» DATA:
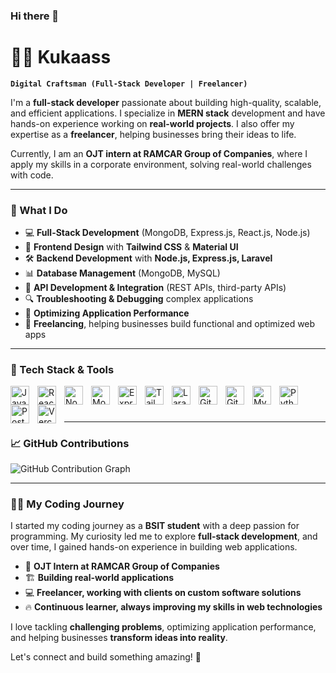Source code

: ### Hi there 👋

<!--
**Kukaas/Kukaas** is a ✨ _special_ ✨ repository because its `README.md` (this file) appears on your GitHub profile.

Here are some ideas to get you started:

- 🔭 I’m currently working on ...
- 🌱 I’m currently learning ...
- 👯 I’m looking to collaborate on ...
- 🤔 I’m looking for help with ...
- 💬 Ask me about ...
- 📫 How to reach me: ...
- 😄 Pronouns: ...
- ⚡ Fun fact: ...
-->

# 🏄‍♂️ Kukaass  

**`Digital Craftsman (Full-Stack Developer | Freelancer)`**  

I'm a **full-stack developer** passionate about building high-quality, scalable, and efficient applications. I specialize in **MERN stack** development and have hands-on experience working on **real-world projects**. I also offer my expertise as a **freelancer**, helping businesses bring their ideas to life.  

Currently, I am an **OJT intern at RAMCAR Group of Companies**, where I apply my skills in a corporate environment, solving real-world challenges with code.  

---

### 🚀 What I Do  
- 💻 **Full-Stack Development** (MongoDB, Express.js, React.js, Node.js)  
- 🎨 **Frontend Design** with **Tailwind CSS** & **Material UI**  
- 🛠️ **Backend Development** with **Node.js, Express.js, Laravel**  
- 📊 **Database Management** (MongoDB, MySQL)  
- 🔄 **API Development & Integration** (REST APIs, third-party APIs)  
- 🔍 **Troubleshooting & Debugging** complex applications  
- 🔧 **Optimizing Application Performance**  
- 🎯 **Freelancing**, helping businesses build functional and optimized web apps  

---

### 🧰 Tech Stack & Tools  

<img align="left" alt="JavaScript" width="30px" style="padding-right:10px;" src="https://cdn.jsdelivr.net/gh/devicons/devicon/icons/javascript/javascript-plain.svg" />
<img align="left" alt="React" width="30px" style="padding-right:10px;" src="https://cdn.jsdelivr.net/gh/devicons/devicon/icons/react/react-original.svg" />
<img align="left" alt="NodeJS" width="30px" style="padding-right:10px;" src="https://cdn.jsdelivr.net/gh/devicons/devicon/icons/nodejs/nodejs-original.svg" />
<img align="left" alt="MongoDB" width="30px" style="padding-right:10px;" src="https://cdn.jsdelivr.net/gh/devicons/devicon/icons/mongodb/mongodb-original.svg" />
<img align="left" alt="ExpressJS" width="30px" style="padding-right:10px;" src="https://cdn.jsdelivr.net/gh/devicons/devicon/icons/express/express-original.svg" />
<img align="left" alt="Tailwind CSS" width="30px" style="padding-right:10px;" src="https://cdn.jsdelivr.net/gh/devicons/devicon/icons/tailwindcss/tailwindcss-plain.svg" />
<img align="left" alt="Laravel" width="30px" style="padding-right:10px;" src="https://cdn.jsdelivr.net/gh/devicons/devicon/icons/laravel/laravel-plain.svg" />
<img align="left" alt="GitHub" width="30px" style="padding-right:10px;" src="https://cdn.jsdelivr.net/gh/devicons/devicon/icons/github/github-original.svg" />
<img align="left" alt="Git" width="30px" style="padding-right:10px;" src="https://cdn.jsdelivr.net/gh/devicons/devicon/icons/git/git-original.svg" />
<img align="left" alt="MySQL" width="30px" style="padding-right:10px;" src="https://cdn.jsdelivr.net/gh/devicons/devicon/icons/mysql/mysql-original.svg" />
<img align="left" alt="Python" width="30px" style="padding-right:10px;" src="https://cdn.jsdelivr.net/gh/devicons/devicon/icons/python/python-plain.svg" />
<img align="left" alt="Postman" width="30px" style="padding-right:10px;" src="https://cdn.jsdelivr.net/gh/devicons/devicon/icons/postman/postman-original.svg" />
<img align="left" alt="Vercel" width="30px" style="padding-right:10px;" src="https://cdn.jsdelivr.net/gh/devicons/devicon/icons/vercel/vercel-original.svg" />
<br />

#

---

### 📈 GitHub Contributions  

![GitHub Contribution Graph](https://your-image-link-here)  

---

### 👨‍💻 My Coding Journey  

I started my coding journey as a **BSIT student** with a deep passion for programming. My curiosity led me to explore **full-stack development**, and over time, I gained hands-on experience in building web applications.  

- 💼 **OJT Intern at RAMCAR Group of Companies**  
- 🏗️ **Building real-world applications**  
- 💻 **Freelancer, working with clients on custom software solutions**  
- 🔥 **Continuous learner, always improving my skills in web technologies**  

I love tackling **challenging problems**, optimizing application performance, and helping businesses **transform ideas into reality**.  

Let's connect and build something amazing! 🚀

---

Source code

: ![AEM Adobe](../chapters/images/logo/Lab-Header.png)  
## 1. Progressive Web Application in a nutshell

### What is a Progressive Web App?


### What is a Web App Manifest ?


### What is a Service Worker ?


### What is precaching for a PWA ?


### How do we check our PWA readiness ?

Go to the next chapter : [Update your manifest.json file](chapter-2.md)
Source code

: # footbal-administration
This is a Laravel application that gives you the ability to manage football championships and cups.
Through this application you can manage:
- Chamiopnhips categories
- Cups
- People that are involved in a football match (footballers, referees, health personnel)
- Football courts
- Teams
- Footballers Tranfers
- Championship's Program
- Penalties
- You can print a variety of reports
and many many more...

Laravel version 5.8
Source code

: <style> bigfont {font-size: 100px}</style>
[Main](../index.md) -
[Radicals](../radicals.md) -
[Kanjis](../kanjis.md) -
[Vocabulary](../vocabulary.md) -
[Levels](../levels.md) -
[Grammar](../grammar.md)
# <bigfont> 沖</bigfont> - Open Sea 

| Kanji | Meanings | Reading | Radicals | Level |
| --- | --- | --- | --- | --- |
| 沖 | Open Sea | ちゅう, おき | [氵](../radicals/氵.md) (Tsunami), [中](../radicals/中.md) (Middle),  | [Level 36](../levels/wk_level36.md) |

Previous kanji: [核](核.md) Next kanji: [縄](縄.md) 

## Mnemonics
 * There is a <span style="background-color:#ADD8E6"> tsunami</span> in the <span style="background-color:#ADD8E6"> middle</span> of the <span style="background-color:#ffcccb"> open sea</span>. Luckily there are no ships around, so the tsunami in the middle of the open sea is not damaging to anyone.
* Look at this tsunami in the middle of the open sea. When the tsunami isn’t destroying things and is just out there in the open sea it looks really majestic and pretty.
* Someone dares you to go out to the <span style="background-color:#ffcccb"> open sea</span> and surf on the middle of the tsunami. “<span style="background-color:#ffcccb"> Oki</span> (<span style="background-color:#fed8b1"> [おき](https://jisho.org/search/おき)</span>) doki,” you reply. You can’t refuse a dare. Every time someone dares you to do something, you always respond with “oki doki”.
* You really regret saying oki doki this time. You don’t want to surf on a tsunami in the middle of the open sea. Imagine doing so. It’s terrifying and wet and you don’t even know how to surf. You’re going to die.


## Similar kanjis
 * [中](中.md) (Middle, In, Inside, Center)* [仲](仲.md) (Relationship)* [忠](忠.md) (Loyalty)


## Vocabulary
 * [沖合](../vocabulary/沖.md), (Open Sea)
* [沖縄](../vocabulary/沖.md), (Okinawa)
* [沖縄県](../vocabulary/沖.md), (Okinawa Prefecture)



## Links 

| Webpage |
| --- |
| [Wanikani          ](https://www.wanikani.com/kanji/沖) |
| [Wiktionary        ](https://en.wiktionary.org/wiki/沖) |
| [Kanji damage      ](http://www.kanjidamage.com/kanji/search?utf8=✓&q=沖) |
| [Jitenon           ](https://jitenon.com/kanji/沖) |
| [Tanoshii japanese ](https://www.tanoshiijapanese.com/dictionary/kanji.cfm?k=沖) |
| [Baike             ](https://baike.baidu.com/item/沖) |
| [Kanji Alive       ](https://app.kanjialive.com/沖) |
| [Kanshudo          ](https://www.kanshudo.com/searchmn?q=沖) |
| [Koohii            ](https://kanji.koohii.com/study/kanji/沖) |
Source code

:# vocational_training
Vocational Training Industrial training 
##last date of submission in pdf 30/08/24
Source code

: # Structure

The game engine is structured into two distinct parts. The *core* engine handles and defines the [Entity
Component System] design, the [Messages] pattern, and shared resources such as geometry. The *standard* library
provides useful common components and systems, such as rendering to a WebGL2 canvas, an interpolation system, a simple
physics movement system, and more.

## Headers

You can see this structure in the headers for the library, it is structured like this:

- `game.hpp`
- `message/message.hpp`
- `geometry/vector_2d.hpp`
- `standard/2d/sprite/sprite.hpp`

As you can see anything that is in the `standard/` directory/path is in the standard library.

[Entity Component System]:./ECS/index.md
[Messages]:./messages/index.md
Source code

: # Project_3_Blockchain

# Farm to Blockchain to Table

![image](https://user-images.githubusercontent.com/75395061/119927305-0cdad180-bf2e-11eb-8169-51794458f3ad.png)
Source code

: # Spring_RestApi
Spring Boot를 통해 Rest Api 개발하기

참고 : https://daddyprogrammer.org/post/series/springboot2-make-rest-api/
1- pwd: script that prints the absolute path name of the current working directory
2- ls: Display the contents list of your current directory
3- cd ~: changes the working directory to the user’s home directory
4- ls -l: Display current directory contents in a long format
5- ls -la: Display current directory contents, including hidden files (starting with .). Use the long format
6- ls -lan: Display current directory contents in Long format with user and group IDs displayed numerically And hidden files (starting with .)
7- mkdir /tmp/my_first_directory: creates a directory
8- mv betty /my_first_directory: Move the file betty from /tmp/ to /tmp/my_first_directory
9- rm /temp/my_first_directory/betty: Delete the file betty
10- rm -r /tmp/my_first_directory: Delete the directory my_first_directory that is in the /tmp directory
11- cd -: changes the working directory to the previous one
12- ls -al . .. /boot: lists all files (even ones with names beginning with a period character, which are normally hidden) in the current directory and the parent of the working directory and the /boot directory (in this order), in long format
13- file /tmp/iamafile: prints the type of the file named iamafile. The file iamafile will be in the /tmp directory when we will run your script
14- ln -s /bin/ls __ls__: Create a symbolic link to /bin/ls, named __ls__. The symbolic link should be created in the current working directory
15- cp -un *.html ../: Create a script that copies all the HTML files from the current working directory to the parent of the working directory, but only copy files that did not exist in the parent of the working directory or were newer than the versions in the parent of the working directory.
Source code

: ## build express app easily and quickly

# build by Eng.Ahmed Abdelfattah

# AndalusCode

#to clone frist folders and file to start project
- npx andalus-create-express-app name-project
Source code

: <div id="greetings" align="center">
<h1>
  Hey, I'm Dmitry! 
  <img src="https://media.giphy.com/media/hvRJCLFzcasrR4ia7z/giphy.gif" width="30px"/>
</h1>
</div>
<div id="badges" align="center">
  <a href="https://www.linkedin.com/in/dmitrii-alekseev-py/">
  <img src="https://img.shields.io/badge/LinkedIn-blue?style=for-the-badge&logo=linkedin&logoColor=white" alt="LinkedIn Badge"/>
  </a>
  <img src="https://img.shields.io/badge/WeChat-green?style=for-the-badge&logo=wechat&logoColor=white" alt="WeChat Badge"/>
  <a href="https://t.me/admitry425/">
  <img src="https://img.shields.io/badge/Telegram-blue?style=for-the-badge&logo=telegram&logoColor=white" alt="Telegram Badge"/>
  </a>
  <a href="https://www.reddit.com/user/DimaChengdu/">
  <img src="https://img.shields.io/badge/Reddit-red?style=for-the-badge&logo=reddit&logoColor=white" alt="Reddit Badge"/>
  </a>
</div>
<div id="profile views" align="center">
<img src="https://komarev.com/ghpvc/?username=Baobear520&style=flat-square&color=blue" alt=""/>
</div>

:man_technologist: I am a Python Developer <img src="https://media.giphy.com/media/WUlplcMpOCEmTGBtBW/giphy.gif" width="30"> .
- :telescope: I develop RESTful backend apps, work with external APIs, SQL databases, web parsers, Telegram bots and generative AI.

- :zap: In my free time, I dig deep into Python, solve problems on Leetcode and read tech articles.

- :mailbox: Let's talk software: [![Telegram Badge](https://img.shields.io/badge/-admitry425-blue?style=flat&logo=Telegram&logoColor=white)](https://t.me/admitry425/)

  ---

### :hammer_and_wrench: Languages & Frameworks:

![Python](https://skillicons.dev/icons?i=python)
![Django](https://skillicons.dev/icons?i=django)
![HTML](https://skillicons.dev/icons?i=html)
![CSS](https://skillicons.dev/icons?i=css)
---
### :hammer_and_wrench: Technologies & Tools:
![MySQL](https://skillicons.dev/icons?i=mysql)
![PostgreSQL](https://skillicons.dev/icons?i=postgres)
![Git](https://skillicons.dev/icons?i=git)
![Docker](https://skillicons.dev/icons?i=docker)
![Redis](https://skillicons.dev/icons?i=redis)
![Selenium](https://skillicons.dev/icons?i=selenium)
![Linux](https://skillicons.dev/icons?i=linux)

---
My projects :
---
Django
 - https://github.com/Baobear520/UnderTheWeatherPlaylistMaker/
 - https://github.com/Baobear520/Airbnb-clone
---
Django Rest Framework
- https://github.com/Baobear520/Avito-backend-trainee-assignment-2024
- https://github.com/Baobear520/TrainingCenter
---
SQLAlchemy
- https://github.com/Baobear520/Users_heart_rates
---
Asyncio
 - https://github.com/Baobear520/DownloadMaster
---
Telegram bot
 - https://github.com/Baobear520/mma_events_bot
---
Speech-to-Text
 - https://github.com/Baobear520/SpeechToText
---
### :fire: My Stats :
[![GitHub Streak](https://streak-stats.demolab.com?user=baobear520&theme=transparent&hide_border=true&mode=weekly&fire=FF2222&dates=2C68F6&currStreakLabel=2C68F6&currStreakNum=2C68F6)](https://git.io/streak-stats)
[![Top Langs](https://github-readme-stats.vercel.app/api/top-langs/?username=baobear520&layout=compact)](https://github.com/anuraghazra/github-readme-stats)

» ACTIVITY: Reproduce every line from the entries that holds the word "Progressive".

» REPLY:
## 1. Progressive Web Application in a nutshell
### What is a Progressive Web App?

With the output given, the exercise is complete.